As he looks back on his 47 years at UNMC, Dr. Sorrell said, "It's been a great run.
"It's been a privilege to be part of the next stage of the medical center. I've done the best I could. It's been so rewarding."
But, the best might still be yet to come.
He said, "The technology with iEXCEL (Davis Global Center) will revolutionize education even more."
And, with the eventual creation of the Frederick F. Paustian Inflammatory Bowel Disease Center -- thanks to a gift from Omaha philanthropists Ruth and Bill Scott -- he looks forward to "resolving IBD - the last unsolved mystery in gastroenterology."
Hey Dr. Sorrell. My name is Kathy Riedemann.
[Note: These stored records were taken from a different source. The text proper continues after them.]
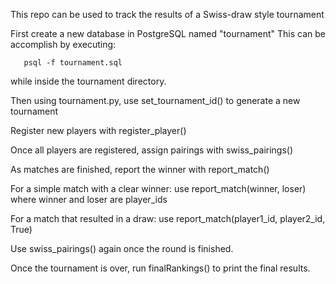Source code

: This repo can be used to track the results of a Swiss-draw style tournament

First create a new database in PostgreSQL named "tournament"
This can be accomplish by executing:

       psql -f tournament.sql

while inside the tournament directory.

Then using tournament.py, use set_tournament_id() to generate a new tournament

Register new players with register_player()

Once all players are registered, assign pairings with swiss_pairings()

As matches are finished, report the winner with report_match()

For a simple match with a clear winner:
       use report_match(winner, loser) where winner and loser are player_ids

For a match that resulted in a draw:
       use report_match(player1_id, player2_id, True)

Use swiss_pairings() again once the round is finished.

Once the tournament is over, run finalRankings() to print the final results.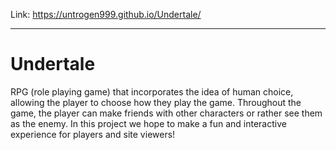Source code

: Link: https://untrogen999.github.io/Undertale/

***

# Undertale
RPG (role playing game) that incorporates the idea of human choice, allowing the player to choose how they play the game. Throughout the game, the player can make friends with other characters or rather see them as the enemy. In this project we hope to make a fun and interactive experience for players and site viewers! 
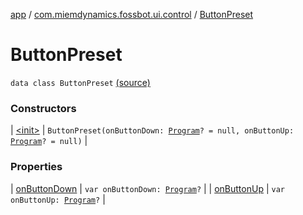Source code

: [app](../../index.md) / [com.miemdynamics.fossbot.ui.control](../index.md) / [ButtonPreset](./index.md)

# ButtonPreset

`data class ButtonPreset` [(source)](https://github.com/binyot/fossbot/tree/master/app/src/main/java/com/miemdynamics/fossbot/ui/control/Preset.kt#L5)

### Constructors

| [&lt;init&gt;](-init-.md) | `ButtonPreset(onButtonDown: `[`Program`](../../com.miemdynamics.fossbot.data.entity/-program/index.md)`? = null, onButtonUp: `[`Program`](../../com.miemdynamics.fossbot.data.entity/-program/index.md)`? = null)` |

### Properties

| [onButtonDown](on-button-down.md) | `var onButtonDown: `[`Program`](../../com.miemdynamics.fossbot.data.entity/-program/index.md)`?` |
| [onButtonUp](on-button-up.md) | `var onButtonUp: `[`Program`](../../com.miemdynamics.fossbot.data.entity/-program/index.md)`?` |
My mom was Liz Love. I worked with you in the Internal Medicine clinic at UNMC. You wrote a letter for me to get into Nursing. You told me that your wife was a Diploma Nurse and they were the best trained. Please know that I have thought about you many times in my career and how I not only appreciate you in guiding my career but that just really enjoy and loved working with you!
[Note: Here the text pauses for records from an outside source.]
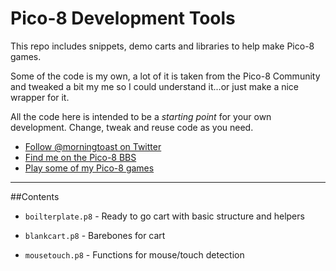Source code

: # Pico-8 Development Tools
This repo includes snippets, demo carts and libraries to help make Pico-8 games.

Some of the code is my own, a lot of it is taken from the Pico-8 Community and
tweaked a bit my me so I could understand it...or just make a nice wrapper for it.

All the code here is intended to be a *starting point* for your own development.
Change, tweak and reuse code as you need.

* [Follow @morningtoast on Twitter](http://twitter.com/morningtoast)
* [Find me on the Pico-8 BBS](http://www.lexaloffle.com/pico-8.php)
* [Play some of my Pico-8 games](http://morningtoast.itch.io/)

---

##Contents
* `boilterplate.p8` - Ready to go cart with basic structure and helpers
* `blankcart.p8` - Barebones for cart

* `mousetouch.p8` - Functions for mouse/touch detection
Dr. Sorrell was my mom’s doctor (and friend) when, in 1972, she was diagnosed with breast cancer. When her identical twin showed no signs of the disease, she was given a profilactic radical mastectomy. To my understanding, the first one ever performed as the result of one twin having cancer, and the other not. My mom passed, but my Aunt was given an extra 20 plus years as a result. He’s been a trailblazer from day one, and I’m so happy to see he’s been regarded as the hero he is. Beth Boline
I'll never forget the opportunities with Dr. Sorrell to sneak in a conversation in the halls, breakroom, or cafeteria of UNMC about his latest adventure or upcoming adventures Quail hunting. I'm sure we walked the same hedgerows in Johnson County. Words cannot express how grateful I am to have had the opportunity to serve on the Abdominal Transplant Team. Once you leave the corn, you have a greater understanding as well as appreciation what he accomplished at UNMC. Michael Chaney Transplant Financial Coordinator Association, Co Founder
I knew his parents in Syracuse, whose dedication, love and good humor in their work gave Mike a wonderful role model. He has made our whole community proud and surpassed every hope we had for his doing good in the world.
Dr. Sorrell I miss seeing you walking the halls with your group of residents or med students. You are the reason I became a nurse. ❤️❤️❤️
I feel so incredibly fortunate to have had the opportunity to work with Dr. Sorrell! He is not only an amazing physician, but also an equally amazing, kind and caring human being.
There will never be another one like him, he was, and still is, a giant. He cares deeply about his family, his patients and UNMC. Another member of The Greatest Generation, he is a treasure, and I was so glad to see him honored last night.
Dr. Sorrell is, and will always be, a UNMC legend. Dr. Sorrell is, and will always be, "The Man". Mike has positively impacted every UNMC health profession college in some way, shape or form. I have direct knowledge that that is definitely the case for the College of Pharmacy and University Hospital Pharmacy. Thank you, Mike, for being there for the College of Pharmacy, and for me, personally.
My father-in-law, Dr. Anthony J. Barak, enjoyed working with Dr. Sorrell for many years and loved to take personal credit for luring him to Nebraska to do his work. I am certain he is looking down from heaven and taking pride that his recruitment has meant so much to so many.